IBM Q System One, a quantum computer with 20 superconducting qubits[1]

At small scales, physical matter exhibits properties of both particles and waves, and quantum computing leverages this behavior, specifically quantum superposition and entanglement, using specialized hardware that supports the preparation and manipulation of quantum states.

Classical physics cannot explain the operation of these quantum devices, and a scalable quantum computer could perform some calculations exponentially faster than any modern "classical" computer. In particular, a large-scale quantum computer could break widely used encryption schemes and aid physicists in performing physical simulations; however, the current state of the art is largely experimental and impractical, with several obstacles to useful applications. Moreover, scalable quantum computers do not hold promise for many practical tasks, and for many important tasks quantum speedups are proven impossible.

The basic unit of information in quantum computing is the qubit, similar to the bit in traditional digital electronics.
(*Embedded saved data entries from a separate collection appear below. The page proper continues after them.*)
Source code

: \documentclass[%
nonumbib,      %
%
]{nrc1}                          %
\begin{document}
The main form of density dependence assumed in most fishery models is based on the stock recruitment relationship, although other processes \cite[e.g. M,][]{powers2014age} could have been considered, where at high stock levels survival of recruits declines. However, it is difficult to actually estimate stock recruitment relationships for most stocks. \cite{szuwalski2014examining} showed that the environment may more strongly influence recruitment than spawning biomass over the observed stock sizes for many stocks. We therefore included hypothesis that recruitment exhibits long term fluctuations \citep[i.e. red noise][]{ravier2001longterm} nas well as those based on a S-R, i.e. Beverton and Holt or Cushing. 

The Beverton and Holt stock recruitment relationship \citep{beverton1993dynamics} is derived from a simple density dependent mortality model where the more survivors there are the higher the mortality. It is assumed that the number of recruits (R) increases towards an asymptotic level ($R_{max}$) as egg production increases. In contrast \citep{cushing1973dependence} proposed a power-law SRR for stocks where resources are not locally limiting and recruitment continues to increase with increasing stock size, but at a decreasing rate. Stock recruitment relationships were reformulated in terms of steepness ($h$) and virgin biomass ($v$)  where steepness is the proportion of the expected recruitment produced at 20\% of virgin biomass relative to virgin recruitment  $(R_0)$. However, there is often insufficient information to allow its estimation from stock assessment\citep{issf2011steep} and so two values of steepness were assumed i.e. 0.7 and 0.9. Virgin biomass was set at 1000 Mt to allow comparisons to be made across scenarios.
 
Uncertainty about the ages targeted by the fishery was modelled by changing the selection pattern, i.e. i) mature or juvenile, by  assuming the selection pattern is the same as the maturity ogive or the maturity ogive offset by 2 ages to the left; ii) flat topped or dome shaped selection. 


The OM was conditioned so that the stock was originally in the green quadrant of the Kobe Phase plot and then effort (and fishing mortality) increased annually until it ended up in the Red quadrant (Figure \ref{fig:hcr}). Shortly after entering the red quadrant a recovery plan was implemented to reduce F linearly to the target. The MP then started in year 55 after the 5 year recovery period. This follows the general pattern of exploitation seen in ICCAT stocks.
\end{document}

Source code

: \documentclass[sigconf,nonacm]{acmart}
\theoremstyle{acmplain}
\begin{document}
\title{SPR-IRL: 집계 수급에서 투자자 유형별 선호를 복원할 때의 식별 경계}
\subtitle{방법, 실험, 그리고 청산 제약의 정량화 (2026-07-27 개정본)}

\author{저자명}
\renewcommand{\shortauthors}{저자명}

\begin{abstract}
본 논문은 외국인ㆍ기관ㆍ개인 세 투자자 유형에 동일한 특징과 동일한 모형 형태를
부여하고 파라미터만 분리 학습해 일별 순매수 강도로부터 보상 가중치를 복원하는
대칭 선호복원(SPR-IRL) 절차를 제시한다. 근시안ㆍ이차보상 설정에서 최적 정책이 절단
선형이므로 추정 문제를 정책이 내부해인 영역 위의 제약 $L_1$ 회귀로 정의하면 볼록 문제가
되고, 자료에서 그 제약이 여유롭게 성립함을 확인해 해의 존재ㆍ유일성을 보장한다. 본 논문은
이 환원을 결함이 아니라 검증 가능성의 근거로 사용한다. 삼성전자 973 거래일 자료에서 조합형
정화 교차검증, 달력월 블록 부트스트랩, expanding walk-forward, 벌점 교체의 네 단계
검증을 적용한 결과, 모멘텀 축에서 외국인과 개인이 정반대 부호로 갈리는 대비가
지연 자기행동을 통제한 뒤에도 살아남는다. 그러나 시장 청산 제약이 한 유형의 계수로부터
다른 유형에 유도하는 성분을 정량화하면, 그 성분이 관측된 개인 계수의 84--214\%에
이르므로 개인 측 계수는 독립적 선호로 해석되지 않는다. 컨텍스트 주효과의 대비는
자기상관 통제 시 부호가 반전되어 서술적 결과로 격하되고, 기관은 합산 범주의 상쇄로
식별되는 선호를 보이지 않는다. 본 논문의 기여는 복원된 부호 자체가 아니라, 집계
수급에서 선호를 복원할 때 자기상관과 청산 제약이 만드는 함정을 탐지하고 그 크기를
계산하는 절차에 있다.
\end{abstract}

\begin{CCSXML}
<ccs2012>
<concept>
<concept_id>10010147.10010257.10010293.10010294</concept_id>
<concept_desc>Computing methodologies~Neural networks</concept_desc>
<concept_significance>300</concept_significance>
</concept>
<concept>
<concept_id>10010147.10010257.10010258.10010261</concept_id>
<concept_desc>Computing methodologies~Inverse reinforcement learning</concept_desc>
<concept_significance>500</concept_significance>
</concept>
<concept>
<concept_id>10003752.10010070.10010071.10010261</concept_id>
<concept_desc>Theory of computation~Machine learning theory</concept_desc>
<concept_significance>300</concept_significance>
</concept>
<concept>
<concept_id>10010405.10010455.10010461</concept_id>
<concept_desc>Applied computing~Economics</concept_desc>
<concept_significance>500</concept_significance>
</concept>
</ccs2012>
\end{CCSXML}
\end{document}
Unlike a classical bit, a qubit can exist in a superposition of its two "basis" states, which loosely means that it is in both states simultaneously. When measuring a qubit, the result is a probabilistic output of a classical bit. If a quantum computer manipulates the qubit in a particular way, wave interference effects can amplify the desired measurement results. The design of quantum algorithms involves creating procedures that allow a quantum computer to perform calculations efficiently and quickly.

Physically engineering high-quality qubits has proven challenging. If a physical qubit is not sufficiently isolated from its environment, it suffers from quantum decoherence, introducing noise into calculations. Paradoxically, perfectly isolating qubits is also undesirable because quantum computations typically need to initialize qubits, perform controlled qubit interactions, and measure the resulting quantum states. Each of those operations introduces errors and suffers from noise, and such inaccuracies accumulate.

National governments have invested heavily in experimental research that aims to develop scalable qubits with longer coherence times and lower error rates. Two of the most promising technologies are superconductors (which isolate an electrical current by eliminating electrical resistance) and ion traps (which confine a single ion using electromagnetic fields).

In principle, a non-quantum (classical) computer can solve the same computational problems as a quantum computer, given enough time. Quantum advantage comes in the form of time complexity rather than computability, and quantum complexity theory shows that some quantum algorithms for carefully selected tasks require exponentially fewer computational steps than the best known non-quantum algorithms. Such tasks can in theory be solved on a large-scale quantum computer whereas classical computers would not finish computations in any reasonable amount of time. However, quantum speedup is not universal or even typical across computational tasks, since basic tasks such as sorting are proven to not allow any asymptotic quantum speedup. Claims of quantum supremacy have drawn significant attention to the discipline, but are demonstrated on contrived tasks, while near-term practical use cases remain limited.

Optimism about quantum computing is fueled by a broad range of new theoretical hardware possibilities facilitated by quantum physics, but the improving understanding of quantum computing limitations counterbalances this optimism. In particular, quantum speedups have been traditionally estimated for noiseless quantum computers, whereas the impact of noise and the use of quantum error-correction can undermine low-polynomial speedups.